L'ultima modifica è del 01 novembre 2014 alle ore 09:49.
La Giornata del risparmio arriva qualche giorno dopo il primo esercizio di valutazione operato dalla Banca centrale europea (Bce) sui bilanci bancari e qualche giorno prima l'avvio ufficiale della supervisione unica, che avrà a capo proprio la Bce. È il momento giusto per chiedersi: quale modello di banca vuole l'Unione? Ed è il modello di banca che serve a una crescita regolare e convergente dell'Europa?
La risposta alla prima domanda è semplice: l'Unione vuole un modello di banca che è assolutamente conforme al paradigma definito dall'ultima versione degli standard internazionali di regolamentazione, i cosiddetti accordi di Basilea 3.
Nella realtà, il modello di banca di Basilea 3 è quello basato sullo stesso paradigma su cui si sono plasmate le regole prima della grande crisi: la banca universale 2.0.
La banca universale 2.0 è quella che da un lato è attore del sistema dei pagamenti – quindi le sue passività sono considerate moneta – e dall'altro può essere impegnata in tutte le possibili attività creditizie, finanziarie e assicurative in cui decida di essere attiva, purché sia in grado di rispettare requisiti di capitale ponderati per il rischio. Per cui continua a essere un' impresa speciale, visto che produce moneta, ma può assumere i rischi più disparati, purché abbia abbastanza capitale.
Infatti per controllare la banca universale 2.0 basta avere la cosiddetta vigilanza prudenziale, che è a sua volta basata sul l'assioma che i rischi siano sempre e comunque misurabili. Se questo è vero, per ogni contratto bancario posso calcolare il corrispondente fabbisogno finanziario. Inoltre, poiché una banca altro non è che una semplice somma di contratti bancari, più o meno complessi, ma comunque sempre valutabili, possiamo calcolare il fabbisogno di capitale complessivo.
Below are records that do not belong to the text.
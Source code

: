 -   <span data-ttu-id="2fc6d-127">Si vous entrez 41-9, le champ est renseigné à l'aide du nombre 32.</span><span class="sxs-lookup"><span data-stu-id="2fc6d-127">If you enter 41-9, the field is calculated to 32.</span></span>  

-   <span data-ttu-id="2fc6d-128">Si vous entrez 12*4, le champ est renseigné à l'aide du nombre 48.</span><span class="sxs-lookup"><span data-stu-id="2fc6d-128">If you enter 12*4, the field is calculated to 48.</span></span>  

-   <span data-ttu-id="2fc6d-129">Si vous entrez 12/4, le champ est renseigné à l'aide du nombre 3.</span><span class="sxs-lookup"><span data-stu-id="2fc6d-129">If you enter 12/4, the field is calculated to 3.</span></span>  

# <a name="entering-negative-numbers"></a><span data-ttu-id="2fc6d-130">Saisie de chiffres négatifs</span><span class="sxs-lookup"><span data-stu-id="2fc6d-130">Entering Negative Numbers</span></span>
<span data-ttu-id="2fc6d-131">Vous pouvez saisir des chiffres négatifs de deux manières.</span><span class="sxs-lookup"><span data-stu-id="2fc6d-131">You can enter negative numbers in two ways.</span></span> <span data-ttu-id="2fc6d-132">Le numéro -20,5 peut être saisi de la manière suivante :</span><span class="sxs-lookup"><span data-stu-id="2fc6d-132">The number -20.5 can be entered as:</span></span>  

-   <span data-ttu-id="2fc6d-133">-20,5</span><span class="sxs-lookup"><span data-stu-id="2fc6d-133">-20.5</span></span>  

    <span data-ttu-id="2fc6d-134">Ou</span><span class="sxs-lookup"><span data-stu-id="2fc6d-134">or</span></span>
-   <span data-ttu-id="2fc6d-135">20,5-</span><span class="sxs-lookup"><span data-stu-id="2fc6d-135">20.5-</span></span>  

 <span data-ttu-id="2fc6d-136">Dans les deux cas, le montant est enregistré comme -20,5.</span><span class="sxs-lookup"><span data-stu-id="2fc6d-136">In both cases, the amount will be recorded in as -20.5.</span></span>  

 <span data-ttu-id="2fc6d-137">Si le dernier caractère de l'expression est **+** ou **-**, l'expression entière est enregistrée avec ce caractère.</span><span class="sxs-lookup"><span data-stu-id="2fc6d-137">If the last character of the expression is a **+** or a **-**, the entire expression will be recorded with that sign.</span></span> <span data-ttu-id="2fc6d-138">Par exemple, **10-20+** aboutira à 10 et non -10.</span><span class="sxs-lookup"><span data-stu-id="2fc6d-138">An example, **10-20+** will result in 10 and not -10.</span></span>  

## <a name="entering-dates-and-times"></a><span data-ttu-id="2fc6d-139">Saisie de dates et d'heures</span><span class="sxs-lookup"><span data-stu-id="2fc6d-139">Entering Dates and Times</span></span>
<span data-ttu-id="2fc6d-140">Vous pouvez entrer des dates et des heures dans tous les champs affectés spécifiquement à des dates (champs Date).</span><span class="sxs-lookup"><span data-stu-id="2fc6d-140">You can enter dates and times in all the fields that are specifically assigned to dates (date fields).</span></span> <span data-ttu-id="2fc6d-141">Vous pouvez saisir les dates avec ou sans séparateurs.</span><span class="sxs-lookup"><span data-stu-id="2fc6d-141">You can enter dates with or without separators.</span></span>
La banca universale 2.0 è efficiente, e allo stesso tempo è stabile.
Peccato che il paradigma della banca universale 2.0 sempre stabile ed efficiente sia fallito.
La grande crisi ha mostrato che un tale modello di banca tende a generare un sistema finanziario complessivo sempre più grande, sempre più complesso, sempre più interconnesso, sempre più opaco. L'eccesso di finanza accresce i rischi di instabilità.
Se si vogliono correre meno rischi di instabilità, il modello di banca universale 2.0 andrebbe corretto verso un modello di banca commerciale 2.0. Il che significherebbe per esempio: un mix di nuova vigilanza prudenziale, in cui quello che conta è anche il livello assoluto delle attività (senza ponderazioni) e di re-introduzione di vigilanza strutturale, vietando a chi produce moneta di impegnarsi in attività troppo rischiose.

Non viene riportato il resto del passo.